岳子封十分唏嘘:“小时候多乖啊,跟在你屁股后面像个小尾巴似的,天天‘哥哥~’‘哥哥~’,叫你都带着波浪号的。”
四散的青雾半遮半掩,沈南晔拿起酒,修长指节扣在玻璃杯口:“看着乖而已。一身犟骨头。”
“那还能有我妹妹犟?当初要不是看你天天带个妹妹眼馋,我也不至于追着我妈要妹妹,结果要来一个孽障。”
“真的啊?”陆华璎问,“小九小时候这么可爱吗?”
说到这个岳子封来了劲:“你是没见过她小时候,粉嘟嘟的脸蛋,大大的眼睛,哭一下能把人哭化咯,要不沈南晔怎么独独对她心软,把她捡回家去了。你换左钟,他在那哭抽抽死沈南晔的车轮都带停一下的,不从他身上碾过去都不错了。”
“哎,”左钟说,“不要拉踩。”
岳子封说:“我妹妹长大要是玩男人,我指定把那个男人扒了皮切成片蘸酱油喂狗。”
“岳公子太双标了吧。”贺今尧身边那位旗袍美人笑着开口,声音细柔好听,“只许你们玩女人,就不许我们女人玩男人?”
“沐大美人你当然能玩,妹妹不一样啊。”岳子封感觉这事只有沈南晔跟自己有共鸣,“你就问沈南晔,看他想不想抽死那男的。”
沈南晔敲了敲烟灰,神色很淡:“你还是去司令那讨颗枪子儿吧。”
陆华璎瞅瞅他,瞅瞅亦凝,若有所思的样子。
岳子封:“靠,一个个都针对我。”说着转向亦凝,“妹妹,来咱俩聊。”
亦凝站了起来:“我去下洗手间。”
洗手间安静极了,亦凝在水流下心不在焉地揉搓手指,听见脚步声抬头,从镜子里看到进来的陆华璎。
陆华璎歪着头:“你很讨厌我吗?”
亦凝反问:“是什么让你产生了这种错觉?”
“感觉咯。”
“别多想。”亦凝关掉镀金的龙头,慢慢擦干手,“你人长得漂亮,性格开朗大方,讨人喜欢,谁会讨厌你。

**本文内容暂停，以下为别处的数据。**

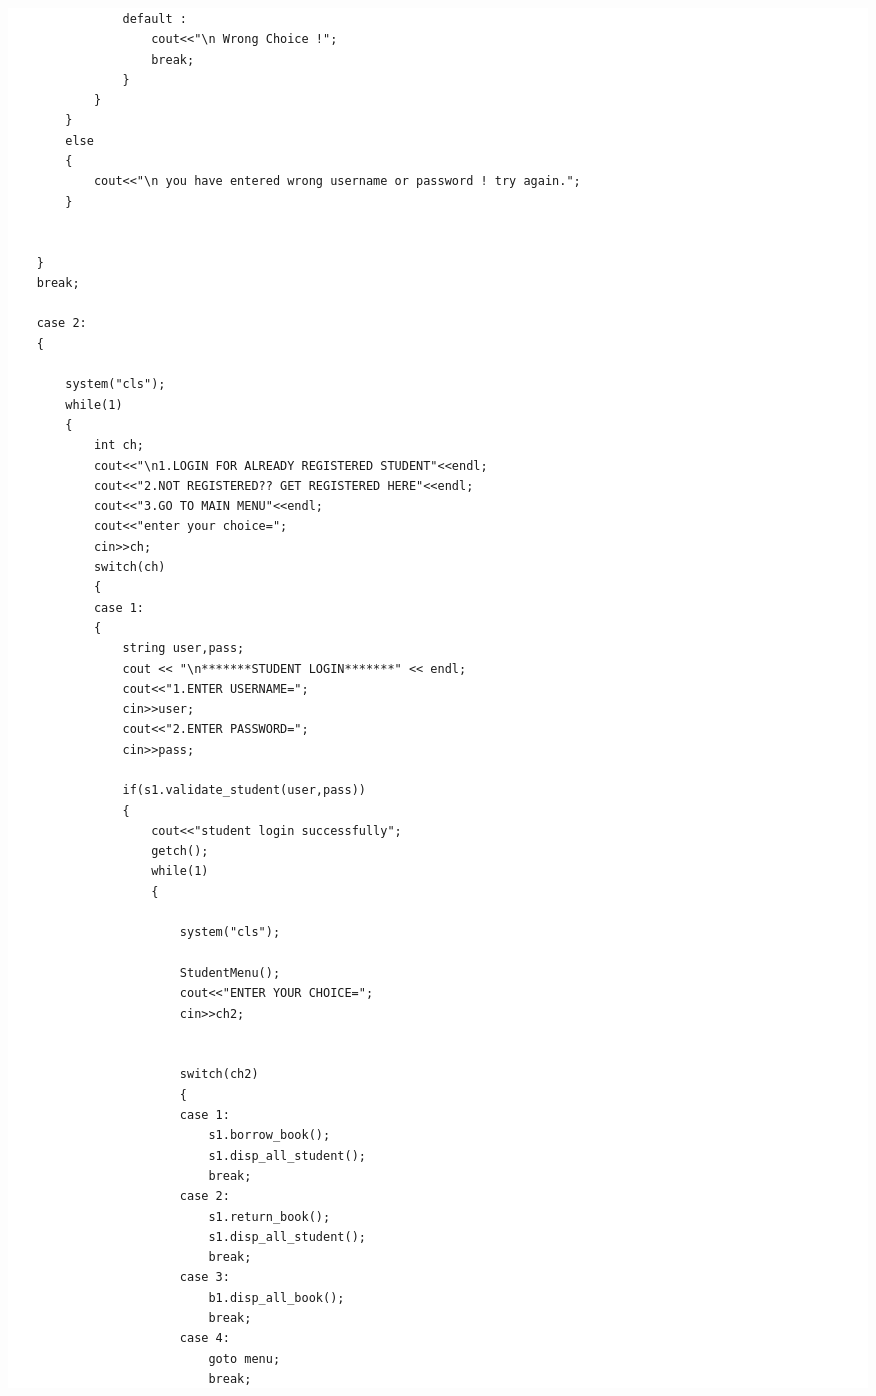                     default :
                        cout<<"\n Wrong Choice !";
                        break;
                    }
                }
            }
            else
            {
                cout<<"\n you have entered wrong username or password ! try again.";
            }


        }
        break;

        case 2:
        {

            system("cls");
            while(1)
            {
                int ch;
                cout<<"\n1.LOGIN FOR ALREADY REGISTERED STUDENT"<<endl;
                cout<<"2.NOT REGISTERED?? GET REGISTERED HERE"<<endl;
                cout<<"3.GO TO MAIN MENU"<<endl;
                cout<<"enter your choice=";
                cin>>ch;
                switch(ch)
                {
                case 1:
                {
                    string user,pass;
                    cout << "\n*******STUDENT LOGIN*******" << endl;
                    cout<<"1.ENTER USERNAME=";
                    cin>>user;
                    cout<<"2.ENTER PASSWORD=";
                    cin>>pass;

                    if(s1.validate_student(user,pass))
                    {
                        cout<<"student login successfully";
                        getch();
                        while(1)
                        {

                            system("cls");

                            StudentMenu();
                            cout<<"ENTER YOUR CHOICE=";
                            cin>>ch2;


                            switch(ch2)
                            {
                            case 1:
                                s1.borrow_book();
                                s1.disp_all_student();
                                break;
                            case 2:
                                s1.return_book();
                                s1.disp_all_student();
                                break;
                            case 3:
                                b1.disp_all_book();
                                break;
                            case 4:
                                goto menu;
                                break;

”
她转身想走出洗手间的时候,陆华璎忽然看着她说了句:“嗳,你是不是喜欢你哥?”
听小廖兴高采烈地说签约过程很顺利,亦凝如同蓄满了雨水的云一样沉甸甸的心情才轻快一些。
舒菀摸摸她脸:“怎么脸色这么白,你也发烧了?”
“没有。”亦凝说,“可能我天生皮肤白吧。”
“去你的!”天生跟白不沾边的舒菀叉腰,“基因好了不起是吧。”
“是呀。”亦凝跟她拌了几句嘴,笑起来,脸色看起来才好一些。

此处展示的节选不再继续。